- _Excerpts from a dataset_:
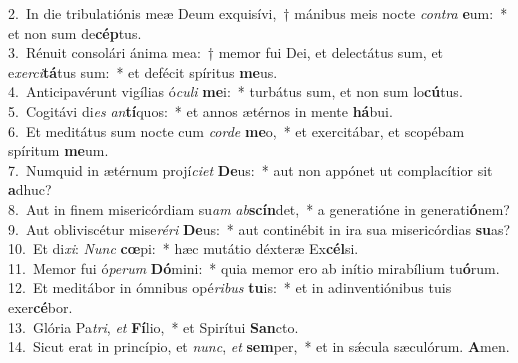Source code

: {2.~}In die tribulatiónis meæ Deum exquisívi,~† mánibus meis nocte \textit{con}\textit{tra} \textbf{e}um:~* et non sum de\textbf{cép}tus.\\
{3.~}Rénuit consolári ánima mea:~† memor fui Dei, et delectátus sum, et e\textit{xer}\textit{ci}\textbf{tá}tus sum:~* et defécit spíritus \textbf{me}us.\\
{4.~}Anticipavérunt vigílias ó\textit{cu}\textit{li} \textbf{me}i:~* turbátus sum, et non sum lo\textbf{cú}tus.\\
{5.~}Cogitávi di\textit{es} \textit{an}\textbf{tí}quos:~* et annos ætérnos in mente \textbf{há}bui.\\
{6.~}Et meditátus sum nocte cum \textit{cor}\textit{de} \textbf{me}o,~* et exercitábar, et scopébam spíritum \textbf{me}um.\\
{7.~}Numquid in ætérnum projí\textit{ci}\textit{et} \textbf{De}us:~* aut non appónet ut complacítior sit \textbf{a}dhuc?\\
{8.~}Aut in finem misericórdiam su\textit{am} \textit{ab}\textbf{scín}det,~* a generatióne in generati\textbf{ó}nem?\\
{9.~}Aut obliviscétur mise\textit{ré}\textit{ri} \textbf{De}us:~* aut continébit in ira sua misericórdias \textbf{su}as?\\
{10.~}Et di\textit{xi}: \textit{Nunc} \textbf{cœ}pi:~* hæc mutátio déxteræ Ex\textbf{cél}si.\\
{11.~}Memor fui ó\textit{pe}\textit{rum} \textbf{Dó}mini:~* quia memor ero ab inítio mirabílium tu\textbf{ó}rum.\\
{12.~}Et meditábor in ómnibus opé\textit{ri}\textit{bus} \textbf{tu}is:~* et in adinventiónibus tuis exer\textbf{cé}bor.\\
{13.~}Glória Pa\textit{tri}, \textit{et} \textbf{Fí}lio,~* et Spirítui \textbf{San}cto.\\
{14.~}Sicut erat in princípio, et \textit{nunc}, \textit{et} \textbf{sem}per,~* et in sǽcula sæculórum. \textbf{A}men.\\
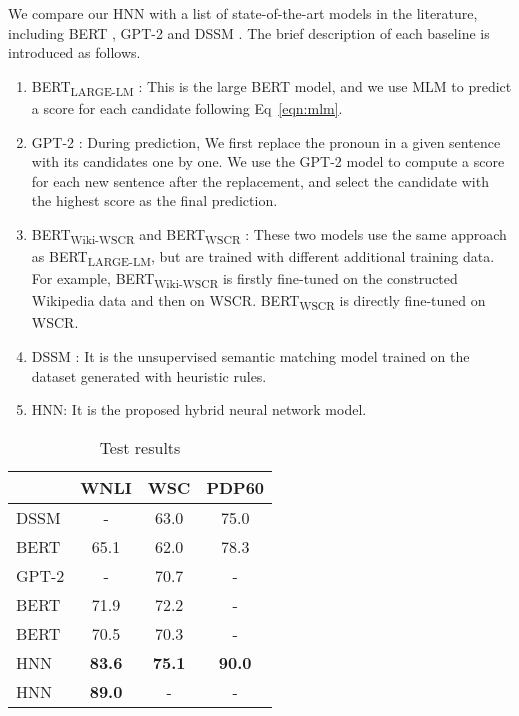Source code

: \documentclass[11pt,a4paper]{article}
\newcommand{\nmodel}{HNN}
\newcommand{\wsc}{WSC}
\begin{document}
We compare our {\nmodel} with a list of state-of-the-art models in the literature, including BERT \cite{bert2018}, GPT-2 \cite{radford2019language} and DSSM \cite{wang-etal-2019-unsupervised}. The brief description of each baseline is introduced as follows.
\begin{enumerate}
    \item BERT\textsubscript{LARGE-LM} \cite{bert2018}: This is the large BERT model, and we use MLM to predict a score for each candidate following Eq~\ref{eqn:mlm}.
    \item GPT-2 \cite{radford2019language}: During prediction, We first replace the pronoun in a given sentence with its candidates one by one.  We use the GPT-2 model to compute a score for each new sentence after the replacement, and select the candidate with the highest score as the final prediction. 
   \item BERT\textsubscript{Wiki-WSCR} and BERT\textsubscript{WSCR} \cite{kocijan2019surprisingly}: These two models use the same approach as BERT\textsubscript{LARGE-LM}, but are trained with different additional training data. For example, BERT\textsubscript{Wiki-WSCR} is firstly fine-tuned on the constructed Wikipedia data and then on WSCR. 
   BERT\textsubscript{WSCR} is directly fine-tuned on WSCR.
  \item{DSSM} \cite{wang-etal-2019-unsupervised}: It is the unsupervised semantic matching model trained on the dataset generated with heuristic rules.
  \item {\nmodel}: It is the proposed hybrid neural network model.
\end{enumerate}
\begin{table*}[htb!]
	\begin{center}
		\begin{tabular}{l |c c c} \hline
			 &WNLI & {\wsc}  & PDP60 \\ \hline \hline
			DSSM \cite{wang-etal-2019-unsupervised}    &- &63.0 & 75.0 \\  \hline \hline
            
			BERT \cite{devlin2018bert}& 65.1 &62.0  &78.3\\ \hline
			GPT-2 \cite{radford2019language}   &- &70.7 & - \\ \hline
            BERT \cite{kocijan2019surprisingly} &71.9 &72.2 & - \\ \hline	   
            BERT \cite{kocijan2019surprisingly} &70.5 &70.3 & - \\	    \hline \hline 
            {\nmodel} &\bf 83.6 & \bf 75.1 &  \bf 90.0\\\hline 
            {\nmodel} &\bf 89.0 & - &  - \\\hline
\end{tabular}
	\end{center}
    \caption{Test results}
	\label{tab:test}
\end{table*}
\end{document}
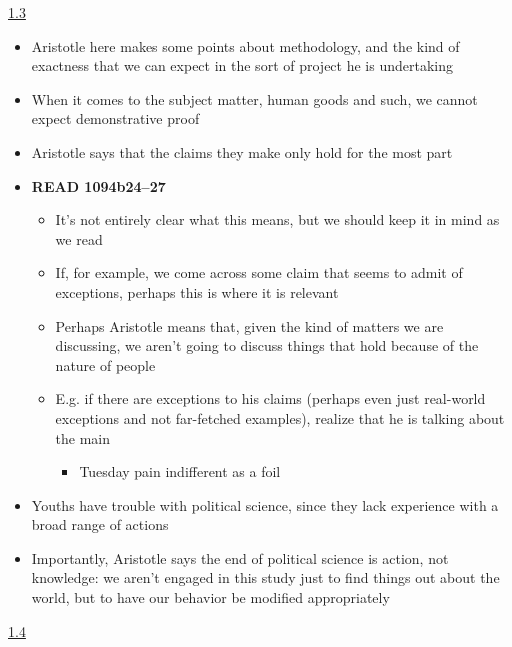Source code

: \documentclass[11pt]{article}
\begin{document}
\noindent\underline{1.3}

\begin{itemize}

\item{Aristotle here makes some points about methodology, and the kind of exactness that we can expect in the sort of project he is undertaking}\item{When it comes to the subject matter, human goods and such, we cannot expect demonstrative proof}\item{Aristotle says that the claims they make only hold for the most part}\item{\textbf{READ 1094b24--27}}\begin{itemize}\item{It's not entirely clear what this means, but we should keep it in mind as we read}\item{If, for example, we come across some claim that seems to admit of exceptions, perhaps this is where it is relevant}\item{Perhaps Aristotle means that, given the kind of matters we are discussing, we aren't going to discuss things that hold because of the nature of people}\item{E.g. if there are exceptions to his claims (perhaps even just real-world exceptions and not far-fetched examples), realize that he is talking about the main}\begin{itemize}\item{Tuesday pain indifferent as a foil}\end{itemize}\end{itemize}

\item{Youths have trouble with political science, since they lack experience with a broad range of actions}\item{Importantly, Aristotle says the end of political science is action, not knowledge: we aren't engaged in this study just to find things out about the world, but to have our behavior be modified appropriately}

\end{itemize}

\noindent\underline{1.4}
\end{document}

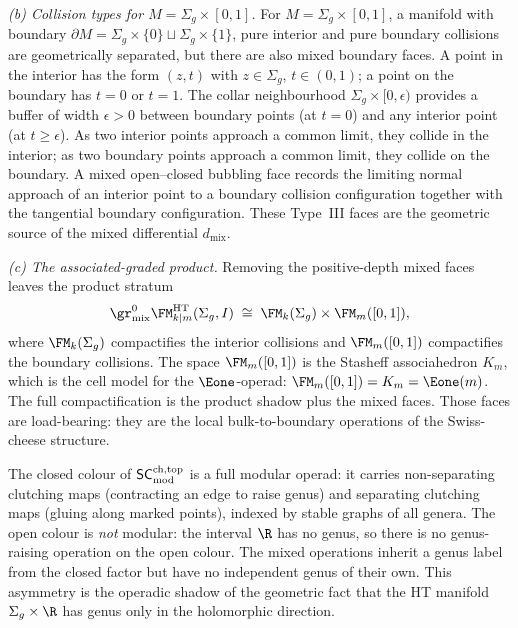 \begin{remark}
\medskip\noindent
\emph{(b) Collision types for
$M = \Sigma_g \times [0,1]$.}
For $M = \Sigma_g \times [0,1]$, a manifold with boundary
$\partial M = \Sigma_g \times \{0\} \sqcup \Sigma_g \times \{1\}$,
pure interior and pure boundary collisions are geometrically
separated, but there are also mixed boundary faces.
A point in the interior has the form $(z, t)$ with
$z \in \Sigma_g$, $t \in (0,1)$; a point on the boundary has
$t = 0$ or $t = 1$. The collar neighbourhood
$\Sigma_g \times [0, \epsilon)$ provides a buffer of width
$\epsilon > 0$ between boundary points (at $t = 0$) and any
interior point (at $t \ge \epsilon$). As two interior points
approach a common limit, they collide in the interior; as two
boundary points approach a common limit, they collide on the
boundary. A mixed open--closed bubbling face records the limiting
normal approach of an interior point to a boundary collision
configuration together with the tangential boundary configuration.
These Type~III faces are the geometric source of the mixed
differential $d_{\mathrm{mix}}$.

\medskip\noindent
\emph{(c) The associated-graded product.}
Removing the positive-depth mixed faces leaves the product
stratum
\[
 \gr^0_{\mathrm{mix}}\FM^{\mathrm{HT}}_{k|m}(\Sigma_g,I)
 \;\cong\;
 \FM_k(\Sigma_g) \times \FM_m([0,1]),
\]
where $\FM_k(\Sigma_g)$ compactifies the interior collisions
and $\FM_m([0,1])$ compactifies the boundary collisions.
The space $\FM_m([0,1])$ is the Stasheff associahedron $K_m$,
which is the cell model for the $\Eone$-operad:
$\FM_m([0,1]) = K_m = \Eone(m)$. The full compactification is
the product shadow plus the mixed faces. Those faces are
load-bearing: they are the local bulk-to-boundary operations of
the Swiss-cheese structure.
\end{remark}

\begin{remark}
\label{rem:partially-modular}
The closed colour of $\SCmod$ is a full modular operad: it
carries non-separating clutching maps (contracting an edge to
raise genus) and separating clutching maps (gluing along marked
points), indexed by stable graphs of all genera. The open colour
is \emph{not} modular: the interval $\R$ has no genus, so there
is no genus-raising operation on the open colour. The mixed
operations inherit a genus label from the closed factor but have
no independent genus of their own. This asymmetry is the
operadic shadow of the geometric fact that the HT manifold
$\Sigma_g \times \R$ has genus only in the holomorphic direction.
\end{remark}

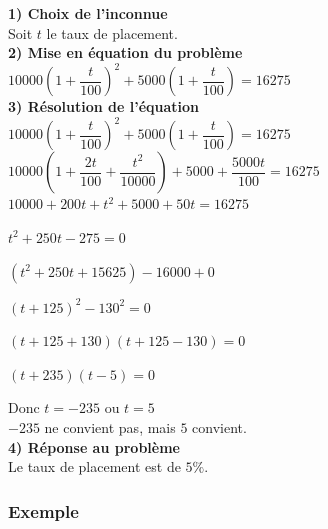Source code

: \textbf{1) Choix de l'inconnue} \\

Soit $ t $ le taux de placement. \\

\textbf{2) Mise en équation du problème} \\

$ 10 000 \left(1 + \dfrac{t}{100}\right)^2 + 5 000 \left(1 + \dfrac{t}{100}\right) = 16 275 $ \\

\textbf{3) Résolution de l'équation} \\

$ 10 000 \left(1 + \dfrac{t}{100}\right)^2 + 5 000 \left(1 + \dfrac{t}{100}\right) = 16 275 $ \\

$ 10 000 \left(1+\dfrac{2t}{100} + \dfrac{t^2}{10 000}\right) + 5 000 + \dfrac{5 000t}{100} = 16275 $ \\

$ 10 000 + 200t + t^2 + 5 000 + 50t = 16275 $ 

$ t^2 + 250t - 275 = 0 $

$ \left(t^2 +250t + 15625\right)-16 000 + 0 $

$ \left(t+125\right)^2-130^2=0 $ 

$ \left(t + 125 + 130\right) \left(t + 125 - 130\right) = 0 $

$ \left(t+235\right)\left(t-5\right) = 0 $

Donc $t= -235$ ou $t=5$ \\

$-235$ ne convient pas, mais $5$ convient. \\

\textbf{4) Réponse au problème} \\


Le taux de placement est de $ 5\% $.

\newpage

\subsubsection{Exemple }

- _What you have to do_:
In the records above, find each line holding "newcommand" and copy it.

- _Output below_:
\newcommand{\nmodel}{HNN}
\newcommand{\wsc}{WSC}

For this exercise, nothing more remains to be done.